▶ _WHAT THE TASK REQUIRES_:
In how many lines of the records below does the word "label" appear? Reply with the number only.
──────
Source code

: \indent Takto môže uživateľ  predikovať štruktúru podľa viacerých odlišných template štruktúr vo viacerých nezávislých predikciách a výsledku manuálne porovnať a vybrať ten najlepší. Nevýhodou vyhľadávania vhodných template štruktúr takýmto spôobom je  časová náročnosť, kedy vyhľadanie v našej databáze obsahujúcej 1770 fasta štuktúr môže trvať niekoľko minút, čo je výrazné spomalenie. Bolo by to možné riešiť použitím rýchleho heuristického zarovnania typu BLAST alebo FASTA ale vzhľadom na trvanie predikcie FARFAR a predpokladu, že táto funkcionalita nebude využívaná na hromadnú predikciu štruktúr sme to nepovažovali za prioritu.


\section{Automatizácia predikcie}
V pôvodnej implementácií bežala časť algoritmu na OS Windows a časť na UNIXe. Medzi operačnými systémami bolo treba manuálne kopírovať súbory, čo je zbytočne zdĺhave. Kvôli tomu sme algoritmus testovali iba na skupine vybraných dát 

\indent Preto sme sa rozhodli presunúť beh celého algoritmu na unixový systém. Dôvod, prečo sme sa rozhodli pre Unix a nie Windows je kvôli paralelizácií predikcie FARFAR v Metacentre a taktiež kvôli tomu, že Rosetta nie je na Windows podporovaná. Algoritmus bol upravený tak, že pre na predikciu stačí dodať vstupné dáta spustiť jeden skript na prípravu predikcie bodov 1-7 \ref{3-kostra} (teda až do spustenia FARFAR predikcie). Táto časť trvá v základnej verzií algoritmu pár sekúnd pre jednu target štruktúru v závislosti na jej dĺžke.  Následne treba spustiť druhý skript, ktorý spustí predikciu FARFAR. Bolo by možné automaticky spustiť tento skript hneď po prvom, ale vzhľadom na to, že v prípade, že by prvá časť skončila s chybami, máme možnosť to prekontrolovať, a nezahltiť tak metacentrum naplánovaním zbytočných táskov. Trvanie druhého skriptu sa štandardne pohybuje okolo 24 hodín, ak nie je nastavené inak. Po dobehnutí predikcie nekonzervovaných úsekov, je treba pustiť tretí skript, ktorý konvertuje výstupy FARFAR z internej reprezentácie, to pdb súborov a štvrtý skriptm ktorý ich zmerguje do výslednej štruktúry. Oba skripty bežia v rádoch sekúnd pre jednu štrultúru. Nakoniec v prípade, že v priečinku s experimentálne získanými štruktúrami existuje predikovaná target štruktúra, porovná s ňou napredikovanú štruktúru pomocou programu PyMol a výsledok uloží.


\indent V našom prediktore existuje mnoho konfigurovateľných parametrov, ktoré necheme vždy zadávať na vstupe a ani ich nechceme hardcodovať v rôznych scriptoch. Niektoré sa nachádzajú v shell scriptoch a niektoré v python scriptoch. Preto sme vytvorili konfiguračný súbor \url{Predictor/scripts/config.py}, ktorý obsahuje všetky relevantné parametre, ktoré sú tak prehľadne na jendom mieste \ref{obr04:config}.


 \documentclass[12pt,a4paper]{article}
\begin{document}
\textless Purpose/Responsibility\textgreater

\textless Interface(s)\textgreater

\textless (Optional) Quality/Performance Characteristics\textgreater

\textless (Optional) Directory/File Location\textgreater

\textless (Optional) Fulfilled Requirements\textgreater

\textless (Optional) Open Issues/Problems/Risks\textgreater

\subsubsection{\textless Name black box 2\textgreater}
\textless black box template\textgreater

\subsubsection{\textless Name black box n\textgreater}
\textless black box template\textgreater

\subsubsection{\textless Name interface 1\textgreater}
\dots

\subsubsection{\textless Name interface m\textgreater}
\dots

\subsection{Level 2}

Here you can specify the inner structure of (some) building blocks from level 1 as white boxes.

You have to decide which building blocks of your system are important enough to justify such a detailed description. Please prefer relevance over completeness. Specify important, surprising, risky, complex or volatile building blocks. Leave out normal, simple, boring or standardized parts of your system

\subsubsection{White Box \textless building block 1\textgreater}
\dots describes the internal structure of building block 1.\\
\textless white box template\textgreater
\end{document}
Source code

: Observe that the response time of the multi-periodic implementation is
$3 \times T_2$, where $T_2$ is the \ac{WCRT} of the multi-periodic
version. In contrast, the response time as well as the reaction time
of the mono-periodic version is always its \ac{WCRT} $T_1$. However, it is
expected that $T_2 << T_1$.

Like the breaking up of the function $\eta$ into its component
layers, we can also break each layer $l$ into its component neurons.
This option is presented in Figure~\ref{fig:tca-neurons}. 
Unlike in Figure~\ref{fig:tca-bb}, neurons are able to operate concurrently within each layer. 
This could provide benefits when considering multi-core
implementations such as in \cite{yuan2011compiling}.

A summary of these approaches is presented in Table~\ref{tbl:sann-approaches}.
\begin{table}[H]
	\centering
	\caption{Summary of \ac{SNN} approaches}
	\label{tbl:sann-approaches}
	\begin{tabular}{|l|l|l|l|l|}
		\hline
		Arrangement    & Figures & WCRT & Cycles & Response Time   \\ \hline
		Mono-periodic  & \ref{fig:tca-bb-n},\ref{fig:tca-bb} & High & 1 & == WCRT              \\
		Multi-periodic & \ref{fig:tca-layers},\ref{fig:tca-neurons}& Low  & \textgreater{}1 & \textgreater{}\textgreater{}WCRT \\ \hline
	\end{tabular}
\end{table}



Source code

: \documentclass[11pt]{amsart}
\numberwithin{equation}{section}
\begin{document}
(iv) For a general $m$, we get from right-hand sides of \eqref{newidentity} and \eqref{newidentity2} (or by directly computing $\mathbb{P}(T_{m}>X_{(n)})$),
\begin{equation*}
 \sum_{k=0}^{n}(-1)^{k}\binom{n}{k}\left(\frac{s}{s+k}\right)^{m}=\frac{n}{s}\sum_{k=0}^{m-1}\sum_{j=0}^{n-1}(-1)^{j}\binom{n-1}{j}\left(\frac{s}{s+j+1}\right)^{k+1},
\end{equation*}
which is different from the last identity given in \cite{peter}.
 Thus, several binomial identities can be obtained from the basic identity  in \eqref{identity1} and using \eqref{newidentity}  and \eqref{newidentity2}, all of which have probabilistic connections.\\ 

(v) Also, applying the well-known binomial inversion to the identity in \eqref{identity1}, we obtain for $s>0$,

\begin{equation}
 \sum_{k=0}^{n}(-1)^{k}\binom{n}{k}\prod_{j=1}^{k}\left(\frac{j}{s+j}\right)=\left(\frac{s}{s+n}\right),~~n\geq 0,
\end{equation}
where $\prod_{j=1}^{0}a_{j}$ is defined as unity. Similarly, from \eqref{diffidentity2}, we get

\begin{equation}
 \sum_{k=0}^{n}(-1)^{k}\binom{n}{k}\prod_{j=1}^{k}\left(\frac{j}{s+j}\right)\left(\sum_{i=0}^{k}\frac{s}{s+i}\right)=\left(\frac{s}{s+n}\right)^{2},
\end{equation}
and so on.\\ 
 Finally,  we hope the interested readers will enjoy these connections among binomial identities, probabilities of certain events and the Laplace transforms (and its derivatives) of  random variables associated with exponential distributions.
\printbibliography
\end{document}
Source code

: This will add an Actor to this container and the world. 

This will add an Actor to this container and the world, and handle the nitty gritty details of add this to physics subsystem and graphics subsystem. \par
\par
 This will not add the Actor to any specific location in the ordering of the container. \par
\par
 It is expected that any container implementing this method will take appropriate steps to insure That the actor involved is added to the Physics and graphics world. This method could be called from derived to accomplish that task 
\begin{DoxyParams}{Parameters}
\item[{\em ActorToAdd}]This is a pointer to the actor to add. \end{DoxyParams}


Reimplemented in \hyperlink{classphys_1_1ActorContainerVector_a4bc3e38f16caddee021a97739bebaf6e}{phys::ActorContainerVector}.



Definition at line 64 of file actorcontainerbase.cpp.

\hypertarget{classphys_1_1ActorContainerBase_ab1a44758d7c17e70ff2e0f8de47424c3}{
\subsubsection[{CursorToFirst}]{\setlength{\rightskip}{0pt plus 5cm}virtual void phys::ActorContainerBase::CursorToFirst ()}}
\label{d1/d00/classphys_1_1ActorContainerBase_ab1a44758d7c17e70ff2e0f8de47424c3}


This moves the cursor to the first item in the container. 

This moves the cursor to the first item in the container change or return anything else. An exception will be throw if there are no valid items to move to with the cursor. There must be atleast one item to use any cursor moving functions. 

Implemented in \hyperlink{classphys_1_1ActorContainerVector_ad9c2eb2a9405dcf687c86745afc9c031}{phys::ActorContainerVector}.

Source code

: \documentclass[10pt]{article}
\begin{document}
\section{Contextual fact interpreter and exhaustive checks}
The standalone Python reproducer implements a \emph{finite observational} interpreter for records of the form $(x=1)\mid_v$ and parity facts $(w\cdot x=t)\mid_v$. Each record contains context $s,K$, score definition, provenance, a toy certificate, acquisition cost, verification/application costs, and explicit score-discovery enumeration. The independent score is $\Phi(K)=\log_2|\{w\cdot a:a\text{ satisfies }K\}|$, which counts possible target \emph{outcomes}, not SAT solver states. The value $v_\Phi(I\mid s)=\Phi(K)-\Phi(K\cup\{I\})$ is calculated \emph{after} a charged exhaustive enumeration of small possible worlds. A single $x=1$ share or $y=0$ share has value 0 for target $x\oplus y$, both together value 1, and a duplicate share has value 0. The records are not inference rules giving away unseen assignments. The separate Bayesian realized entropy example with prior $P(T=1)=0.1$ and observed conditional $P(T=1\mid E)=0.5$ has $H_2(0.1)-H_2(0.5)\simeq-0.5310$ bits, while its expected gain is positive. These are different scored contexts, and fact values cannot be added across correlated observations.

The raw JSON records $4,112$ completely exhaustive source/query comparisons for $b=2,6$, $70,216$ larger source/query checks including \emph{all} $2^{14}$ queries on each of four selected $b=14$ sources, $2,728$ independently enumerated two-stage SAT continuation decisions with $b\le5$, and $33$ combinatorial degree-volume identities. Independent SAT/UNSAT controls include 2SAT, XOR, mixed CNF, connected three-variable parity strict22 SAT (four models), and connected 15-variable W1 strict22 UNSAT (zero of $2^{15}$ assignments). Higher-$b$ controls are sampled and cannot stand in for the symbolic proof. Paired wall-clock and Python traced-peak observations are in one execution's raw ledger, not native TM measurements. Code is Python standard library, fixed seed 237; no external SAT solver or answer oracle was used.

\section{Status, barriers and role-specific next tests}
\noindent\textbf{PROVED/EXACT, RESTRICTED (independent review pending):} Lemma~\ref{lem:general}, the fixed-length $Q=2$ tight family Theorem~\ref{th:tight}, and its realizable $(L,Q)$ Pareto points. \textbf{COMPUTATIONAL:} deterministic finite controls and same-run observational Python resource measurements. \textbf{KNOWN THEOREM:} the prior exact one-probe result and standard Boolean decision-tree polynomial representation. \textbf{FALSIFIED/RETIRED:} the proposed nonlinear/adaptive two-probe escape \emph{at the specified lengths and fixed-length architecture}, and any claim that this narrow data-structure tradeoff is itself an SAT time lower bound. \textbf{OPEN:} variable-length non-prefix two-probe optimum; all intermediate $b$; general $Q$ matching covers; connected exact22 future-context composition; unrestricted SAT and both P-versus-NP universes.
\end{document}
──────
▶ _WRITTEN RESPONSE_:
2